Secondly, maps not only in definition fail to represent actual territory but they, no matter how objective or accurate we may believe them to be, are inevitably instantly out of date at the moment of publication for the simple reason that our planet is not a static entity, neither ecologically, politically, economically, socially or historically. In terms of economics alone, David Harvey illustrated in a 2004 interview how ruling authorities constantly struggle, Canute-style, against irrepressible tides of human exchange and migration that redefine the content and borders of territories. A dependence upon mapping generates a “territorial logic which tries to maintain the health and well-being of a particular space in the face of this capillary movement of capital moving left, right, and center, and everywhere.”[sic] In the contemporary ‘globalised’economy, it is readily apparent that this is a losing fight being fought by nearly every exploiting and exploited nation on Earth, at an immense and ever rising human and environmental cost. As Nieuwenhuis points out, “There exists [a] mismatch between the cartographic need to map territory and the historically dynamic nature of territory itself. Territory is neither a static container nor a de-historicised social relation. It is instead a formative force and a historically contingent category. Maps need therefore to be constantly adjusted to reflect changing political realities […] Territory is revealed to be a process rather than a permanent and truthful reflection of reality.”
Seen through this perspective, most maps of the world that have come to be regarded as stable depictions of territory and identity are not only inadequate representations of the reality on the ground but are manifestations of specific historical outcomes of the contingent use of power and wealth. Advances in transport, communications, and weapons over the centuries have led to waves of imperialism, colonialism, conquest, annihilation, ethnic cleansing, genocide, and forced mass migration. The result is that there is almost no part of the world today untouched by the conflict ultimately facilitated by ever detailed maps used to plan and justify the violent encroachment of one people upon another, driven by insecurity and the hubris of seeking a place in history.
One particular part of the world currently demonstrating an increasing level of conflict between the territorial aspirations of nation-states is the South and East China Seas. It is no coincidence that we also see in the region a number of governments run by elites utilising maps and nationalism as a means to challenge the territorial boundaries of neighbouring states. Although Japan’s attempt at regional imperialism finally failed in 1945, the historically insular country is arguably turning again to a territorial nationalism largely as a result of revived, and increasingly physical, claims upon her peripheral holdings by China. Likewise, both Vietnam and the Philippines have in the last two years found themselves having to counter incursions into their Exclusive Economic Zones by the PRC. A core pillar supporting China’s vigorous expansionism and maritime adventurism is a map submitted to the United Nations that unilaterally annexes millions of square miles of ocean, and the islands and purported natural resources within, all via the use of a map with nine dotted lines. The most common rhetorical device employed by Beijing in defence of this absurd and provocative claim is that the territories were historically part of ancient China, an entity they would have their critics believe to be almost a law of nature, a static unchanging civilisation five thousand years in the making.
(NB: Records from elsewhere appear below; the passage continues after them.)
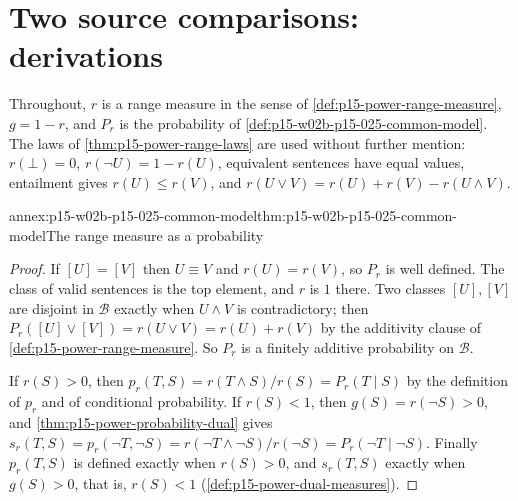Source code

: \section{Two source comparisons: derivations}
\label{sec:p15-w02b-p15-025-annex}

Throughout, \(r\) is a range measure in the sense of
\cref{def:p15-power-range-measure}, \(g=1-r\), and \(P_r\) is the
probability of \cref{def:p15-w02b-p15-025-common-model}. The laws of
\cref{thm:p15-power-range-laws} are used without further mention:
\(r(\bot)=0\), \(r(\neg U)=1-r(U)\), equivalent sentences have equal
values, entailment gives \(r(U)\le r(V)\), and
\(r(U\vee V)=r(U)+r(V)-r(U\wedge V)\).

\begin{annexitem}{annex:p15-w02b-p15-025-common-model}{thm:p15-w02b-p15-025-common-model}{The range measure as a probability}
\begin{proof}
If \([U]=[V]\) then \(U\equiv V\) and \(r(U)=r(V)\), so \(P_r\) is well
defined. The class of valid sentences is the top element, and \(r\) is
\(1\) there. Two classes \([U],[V]\) are disjoint in \(\mathcal B\)
exactly when \(U\wedge V\) is contradictory; then
\(P_r([U]\vee[V])=r(U\vee V)=r(U)+r(V)\) by the additivity clause of
\cref{def:p15-power-range-measure}. So \(P_r\) is a finitely additive
probability on \(\mathcal B\).

If \(r(S)>0\), then \(p_r(T,S)=r(T\wedge S)/r(S)=P_r(T\mid S)\) by the
definition of \(p_r\) and of conditional probability. If \(r(S)<1\),
then \(g(S)=r(\neg S)>0\), and \cref{thm:p15-power-probability-dual}
gives \(s_r(T,S)=p_r(\neg T,\neg S)=r(\neg T\wedge\neg S)/r(\neg S)
=P_r(\neg T\mid\neg S)\). Finally \(p_r(T,S)\) is defined exactly when
\(r(S)>0\), and \(s_r(T,S)\) exactly when \(g(S)>0\), that is,
\(r(S)<1\) (\cref{def:p15-power-dual-measures}).
\end{proof}
\end{annexitem}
Nieuwenhuis deconstructs this hubris neatly and swiftly when explaining that “historical maps depicting the geography of the numerous dynasties conventionally incorporate [Tibet and East Turkestan] into the geographical imaginary of the contemporary territorial state. The territory of China becomes as such a historically immutable and impermeable container that dates back to at least the Han dynasty (206 BC-220 AD) if not earlier. The fact is, however, that territory is neither permanent nor primordial, and China is not an exception to that rule.” In addition, China’s claims of a ‘peaceful rise’ or not historically being an agent of conquest or imperialism run in stark contradiction to the historical record:
“It is often forgotten that China only started to territorialise its Empire at the time of the rise of modern cartography in the late 17th and 18th centuries. Scholars have pointed out that Empire and cartography are intrinsically related. China, despite what the official narrative seems to suggest, was not the mere passive victim of imperialism. It had earlier been an active, and rather successful, imperial agent itself. Mapping and colonialism worked in perfect tandem during the Qing’s territorial aggrandisement of the Chinese state. These cartographic endeavours sowed the early seeds from which the modern Chinese territorial state that we know today could emerge.”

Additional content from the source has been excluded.